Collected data
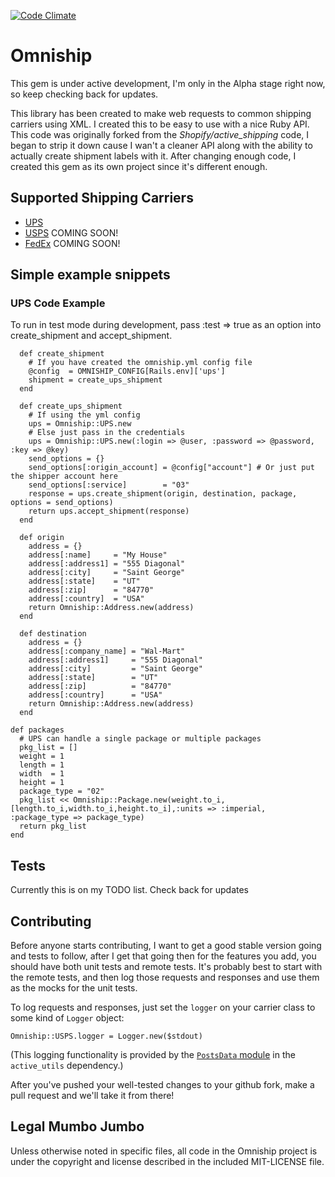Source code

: [![Code
Climate](https://codeclimate.com/badge.png)](https://codeclimate.com/github/Digi-Cazter/omniship)

# Omniship 

This gem is under active development, I'm only in the Alpha stage right now, so keep checking back for updates.

This library has been created to make web requests to common shipping carriers using XML.  I created this to be easy to use with a nice Ruby API.  This code was originally forked from the *Shopify/active_shipping* code, I began to strip it down cause I wan't a cleaner API along with the ability to actually create shipment labels with it.  After changing enough code, I created this gem as its own project since it's different enough.

## Supported Shipping Carriers

* [UPS](http://www.ups.com)
* [USPS](http://www.usps.com) COMING SOON!
* [FedEx](http://www.fedex.com) COMING SOON!

## Simple example snippets
### UPS Code Example ###
To run in test mode during development, pass :test => true as an option
into create_shipment and accept_shipment.

	  def create_shipment
	    # If you have created the omniship.yml config file
	    @config  = OMNISHIP_CONFIG[Rails.env]['ups']
	    shipment = create_ups_shipment
	  end

	  def create_ups_shipment
	    # If using the yml config
	    ups = Omniship::UPS.new
	    # Else just pass in the credentials
	    ups = Omniship::UPS.new(:login => @user, :password => @password, :key => @key)
	    send_options = {}
	    send_options[:origin_account] = @config["account"] # Or just put the shipper account here
	    send_options[:service]        = "03"
	    response = ups.create_shipment(origin, destination, package, options = send_options)
	    return ups.accept_shipment(response)
	  end
 
	  def origin
	    address = {}
	    address[:name]     = "My House"
	    address[:address1] = "555 Diagonal"
	    address[:city]     = "Saint George"
	    address[:state]    = "UT"
	    address[:zip]      = "84770"
	    address[:country]  = "USA"
	    return Omniship::Address.new(address)
	  end

	  def destination
	    address = {}
	    address[:company_name] = "Wal-Mart"
	    address[:address1]     = "555 Diagonal"
	    address[:city]         = "Saint George"
	    address[:state]        = "UT"
	    address[:zip]          = "84770"
	    address[:country]      = "USA"
	    return Omniship::Address.new(address)
	  end

    def packages
      # UPS can handle a single package or multiple packages
      pkg_list = []
      weight = 1
      length = 1
      width  = 1
      height = 1
      package_type = "02"
      pkg_list << Omniship::Package.new(weight.to_i,[length.to_i,width.to_i,height.to_i],:units => :imperial, :package_type => package_type)
      return pkg_list
    end

## Tests

Currently this is on my TODO list. Check back for updates

## Contributing

Before anyone starts contributing, I want to get a good stable version going and tests to follow, after I get that going then for the features you add, you should have both unit tests and remote tests. It's probably best to start with the remote tests, and then log those requests and responses and use them as the mocks for the unit tests.

To log requests and responses, just set the `logger` on your carrier class to some kind of `Logger` object:

    Omniship::USPS.logger = Logger.new($stdout)

(This logging functionality is provided by the [`PostsData` module](https://github.com/Shopify/active_utils/blob/master/lib/active_utils/common/posts_data.rb) in the `active_utils` dependency.)

After you've pushed your well-tested changes to your github fork, make a pull request and we'll take it from there!

## Legal Mumbo Jumbo

Unless otherwise noted in specific files, all code in the Omniship project is under the copyright and license described in the included MIT-LICENSE file.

■ HOW TO COMPLETE THIS TASK ■
Could you transcribe all of the data exactly, keeping every picture out of the copy?

■ SOLUTION FOR THIS PROBLEM ■
Source code

: [![Code
Climate](https://codeclimate.com/badge.png)](https://codeclimate.com/github/Digi-Cazter/omniship)

# Omniship 

This gem is under active development, I'm only in the Alpha stage right now, so keep checking back for updates.

This library has been created to make web requests to common shipping carriers using XML.  I created this to be easy to use with a nice Ruby API.  This code was originally forked from the *Shopify/active_shipping* code, I began to strip it down cause I wan't a cleaner API along with the ability to actually create shipment labels with it.  After changing enough code, I created this gem as its own project since it's different enough.

## Supported Shipping Carriers

* [UPS](http://www.ups.com)
* [USPS](http://www.usps.com) COMING SOON!
* [FedEx](http://www.fedex.com) COMING SOON!

## Simple example snippets
### UPS Code Example ###
To run in test mode during development, pass :test => true as an option
into create_shipment and accept_shipment.

	  def create_shipment
	    # If you have created the omniship.yml config file
	    @config  = OMNISHIP_CONFIG[Rails.env]['ups']
	    shipment = create_ups_shipment
	  end

	  def create_ups_shipment
	    # If using the yml config
	    ups = Omniship::UPS.new
	    # Else just pass in the credentials
	    ups = Omniship::UPS.new(:login => @user, :password => @password, :key => @key)
	    send_options = {}
	    send_options[:origin_account] = @config["account"] # Or just put the shipper account here
	    send_options[:service]        = "03"
	    response = ups.create_shipment(origin, destination, package, options = send_options)
	    return ups.accept_shipment(response)
	  end
 
	  def origin
	    address = {}
	    address[:name]     = "My House"
	    address[:address1] = "555 Diagonal"
	    address[:city]     = "Saint George"
	    address[:state]    = "UT"
	    address[:zip]      = "84770"
	    address[:country]  = "USA"
	    return Omniship::Address.new(address)
	  end

	  def destination
	    address = {}
	    address[:company_name] = "Wal-Mart"
	    address[:address1]     = "555 Diagonal"
	    address[:city]         = "Saint George"
	    address[:state]        = "UT"
	    address[:zip]          = "84770"
	    address[:country]      = "USA"
	    return Omniship::Address.new(address)
	  end

    def packages
      # UPS can handle a single package or multiple packages
      pkg_list = []
      weight = 1
      length = 1
      width  = 1
      height = 1
      package_type = "02"
      pkg_list << Omniship::Package.new(weight.to_i,[length.to_i,width.to_i,height.to_i],:units => :imperial, :package_type => package_type)
      return pkg_list
    end

## Tests

Currently this is on my TODO list. Check back for updates

## Contributing

Before anyone starts contributing, I want to get a good stable version going and tests to follow, after I get that going then for the features you add, you should have both unit tests and remote tests. It's probably best to start with the remote tests, and then log those requests and responses and use them as the mocks for the unit tests.

To log requests and responses, just set the `logger` on your carrier class to some kind of `Logger` object:

    Omniship::USPS.logger = Logger.new($stdout)

(This logging functionality is provided by the [`PostsData` module](https://github.com/Shopify/active_utils/blob/master/lib/active_utils/common/posts_data.rb) in the `active_utils` dependency.)

After you've pushed your well-tested changes to your github fork, make a pull request and we'll take it from there!

## Legal Mumbo Jumbo

Unless otherwise noted in specific files, all code in the Omniship project is under the copyright and license described in the included MIT-LICENSE file.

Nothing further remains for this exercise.